Plain-text document sources:
============================================================
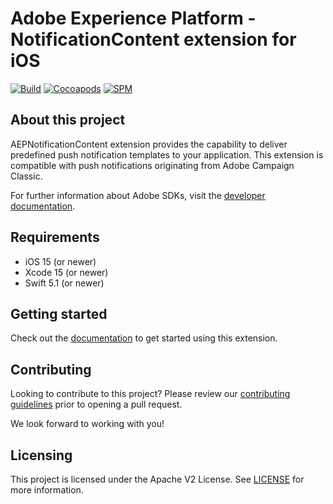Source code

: # Adobe Experience Platform - NotificationContent extension for iOS

[![Build](https://github.com/adobe/aepsdk-ui-ios/actions/workflows/build.yml/badge.svg)](https://github.com/adobe/aepsdk-ui-ios/actions/workflows/build.yml)
[![Cocoapods](https://img.shields.io/github/v/release/adobe/aepsdk-ui-ios?label=CocoaPods&logo=apple&logoColor=white&color=orange&sort=semver)](https://cocoapods.org/pods/AEPNotificationContent)
[![SPM](https://img.shields.io/github/v/release/adobe/aepsdk-ui-ios?label=SPM&logo=apple&logoColor=white&color=orange&sort=semver)](https://github.com/adobe/aepsdk-ui-ios/releases)

## About this project

AEPNotificationContent extension provides the capability to deliver predefined push notification templates to your application. This extension is compatible with push notifications originating from Adobe Campaign Classic.

For further information about Adobe SDKs, visit the [developer documentation](https://developer.adobe.com/client-sdks/documentation/).

## Requirements

- iOS 15 (or newer)
- Xcode 15 (or newer)
- Swift 5.1 (or newer)

## Getting started

Check out the [documentation](../../Documentation/README.md) to get started using this extension.

## Contributing

Looking to contribute to this project? Please review our [contributing guidelines](../../.github/CONTRIBUTING.md) prior to opening a pull request.

We look forward to working with you!

## Licensing

This project is licensed under the Apache V2 License. See [LICENSE](../../LICENSE) for more information.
============================================================
*What you should do:* Set out exactly the run of lines that begins at the line holding "## About this project" and ends at the last line of the data.

*Answer below:*
## About this project

AEPNotificationContent extension provides the capability to deliver predefined push notification templates to your application. This extension is compatible with push notifications originating from Adobe Campaign Classic.

For further information about Adobe SDKs, visit the [developer documentation](https://developer.adobe.com/client-sdks/documentation/).

## Requirements

- iOS 15 (or newer)
- Xcode 15 (or newer)
- Swift 5.1 (or newer)

## Getting started

Check out the [documentation](../../Documentation/README.md) to get started using this extension.

## Contributing

Looking to contribute to this project? Please review our [contributing guidelines](../../.github/CONTRIBUTING.md) prior to opening a pull request.

We look forward to working with you!

## Licensing

This project is licensed under the Apache V2 License. See [LICENSE](../../LICENSE) for more information.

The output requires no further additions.